_Your task_
Exactly as they appear, reproduce the lines from the one holding "Sofía Vergara P𝚑oto𝚜Vid𝚎o</a></h2>" through the last line of the material below.

_Dataset extract_
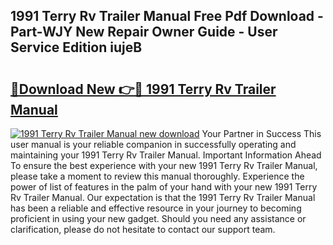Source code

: ## 1991 Terry Rv Trailer Manual Free Pdf Download - Part-WJY New Repair Owner Guide - User Service Edition iujeB

# <h2><a href="http://bc63346.oget.top/?id=1991+Terry+Rv+Trailer+Manual">🔗Download New 👉🔴 1991 Terry Rv Trailer Manual</a></h2>

[![1991 Terry Rv Trailer Manual new download](https://i.imgur.com/5g1atiW.png)](http://bc63346.oget.top/?id=1991+Terry+Rv+Trailer+Manual)
Your Partner in Success This user manual is your reliable companion in successfully operating and maintaining your 1991 Terry Rv Trailer Manual. Important Information Ahead To ensure the best experience with your new 1991 Terry Rv Trailer Manual, please take a moment to review this manual thoroughly. Experience the power of list of features in the palm of your hand with your new 1991 Terry Rv Trailer Manual. Our expectation is that the 1991 Terry Rv Trailer Manual has been a reliable and effective resource in your journey to becoming proficient in using your new gadget. Should you need any assistance or clarification, please do not hesitate to contact our support team.
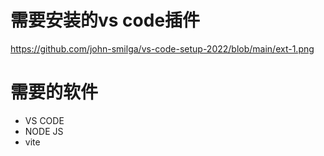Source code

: # 需要安装的vs code插件
https://github.com/john-smilga/vs-code-setup-2022/blob/main/ext-1.png

# 需要的软件
- VS CODE
- NODE JS
- vite
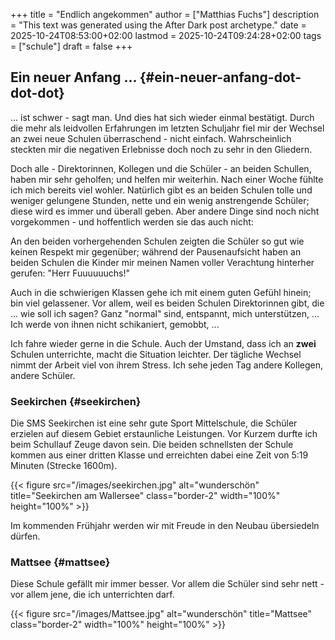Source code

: +++
title = "Endlich angekommen"
author = ["Matthias Fuchs"]
description = "This text was generated using the After Dark post archetype."
date = 2025-10-24T08:53:00+02:00
lastmod = 2025-10-24T09:24:28+02:00
tags = ["schule"]
draft = false
+++

## Ein neuer Anfang ... {#ein-neuer-anfang-dot-dot-dot}

... ist schwer - sagt man. Und dies hat sich wieder einmal bestätigt. Durch die mehr als leidvollen Erfahrungen im letzten Schuljahr fiel mir der Wechsel an zwei neue Schulen überraschend - nicht einfach. Wahrscheinlich steckten mir die negativen Erlebnisse doch noch zu sehr in den Gliedern.

Doch alle - Direktorinnen, Kollegen und die Schüler - an beiden Schullen, haben mir sehr geholfen; und helfen mir weiterhin. Nach einer Woche fühlte ich mich bereits viel wohler. Natürlich gibt es an beiden Schulen tolle und weniger gelungene Stunden, nette und ein wenig anstrengende Schüler; diese wird es immer und überall geben. Aber andere Dinge sind noch nicht vorgekommen - und hoffentlich werden sie das auch nicht:

An den beiden vorhergehenden Schulen zeigten die Schüler so gut wie keinen Respekt mir gegenüber; während der Pausenaufsicht haben an beiden Schulen die Kinder mir meinen Namen voller Verachtung hinterher gerufen: "Herr Fuuuuuuchs!"

Auch in die schwierigen Klassen gehe ich mit einem guten Gefühl hinein; bin viel gelassener. Vor allem, weil es beiden Schulen Direktorinnen gibt, die ... wie soll ich sagen? Ganz "normal" sind, entspannt, mich unterstützen, ... Ich werde von ihnen nicht schikaniert, gemobbt, ...

Ich fahre wieder gerne in die Schule. Auch der Umstand, dass ich an **zwei** Schulen unterrichte, macht die Situation leichter. Der tägliche Wechsel nimmt der Arbeit viel von ihrem Stress. Ich sehe jeden Tag andere Kollegen, andere Schüler.


### Seekirchen {#seekirchen}

Die SMS Seekirchen ist eine sehr gute Sport Mittelschule, die Schüler erzielen auf diesem Gebiet erstaunliche Leistungen. Vor Kurzem durfte ich beim Schullauf Zeuge davon sein. Die beiden schnellsten der Schule kommen aus einer dritten Klasse  und erreichten dabei eine Zeit von 5:19 Minuten (Strecke 1600m).

{{< figure src="/images/seekirchen.jpg" alt="wunderschön" title="Seekirchen am Wallersee" class="border-2" width="100%" height="100%" >}}

Im kommenden Frühjahr werden wir mit Freude in den Neubau übersiedeln dürfen.


### Mattsee {#mattsee}

Diese Schule gefällt mir immer besser. Vor allem die Schüler sind sehr nett - vor allem jene, die ich unterrichten darf.

{{< figure src="/images/Mattsee.jpg" alt="wunderschön" title="Mattsee" class="border-2" width="100%" height="100%" >}}
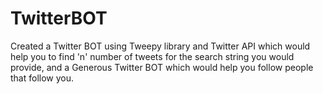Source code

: # TwitterBOT
Created a Twitter BOT using Tweepy library and Twitter API which would help you to find 'n' number of tweets for the search string you would provide, and a Generous Twitter BOT which would help you follow people that follow you.
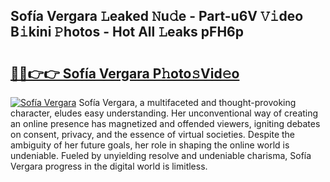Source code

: ## Sofía Vergara 𝙻eaked 𝙽u𝚍e - Part-u6V 𝚅𝚒deo B𝚒kini 𝙿hotos - Hot All 𝙻eaks pFH6p

# <h2><a href="http://ld2j00w.urlbe.top/?page=Sof%c3%ada+Vergara">🔗🔗👉👉 Sofía Vergara P𝚑oto𝚜Vid𝚎o</a></h2>

[![Sofía Vergara](https://i.imgur.com/eBuTRDB.gif)](http://ld2j00w.urlbe.top/?page=Sof%c3%ada+Vergara)
Sofía Vergara, a multifaceted and thought-provoking character, eludes easy understanding. Her unconventional way of creating an online presence has magnetized and offended viewers, igniting debates on consent, privacy, and the essence of virtual societies. Despite the ambiguity of her future goals, her role in shaping the online world is undeniable. Fueled by unyielding resolve and undeniable charisma, Sofía Vergara progress in the digital world is limitless.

_Solution to this task_
# <h2><a href="http://ld2j00w.urlbe.top/?page=Sof%c3%ada+Vergara">🔗🔗👉👉 Sofía Vergara P𝚑oto𝚜Vid𝚎o</a></h2>

[![Sofía Vergara](https://i.imgur.com/eBuTRDB.gif)](http://ld2j00w.urlbe.top/?page=Sof%c3%ada+Vergara)
Sofía Vergara, a multifaceted and thought-provoking character, eludes easy understanding. Her unconventional way of creating an online presence has magnetized and offended viewers, igniting debates on consent, privacy, and the essence of virtual societies. Despite the ambiguity of her future goals, her role in shaping the online world is undeniable. Fueled by unyielding resolve and undeniable charisma, Sofía Vergara progress in the digital world is limitless.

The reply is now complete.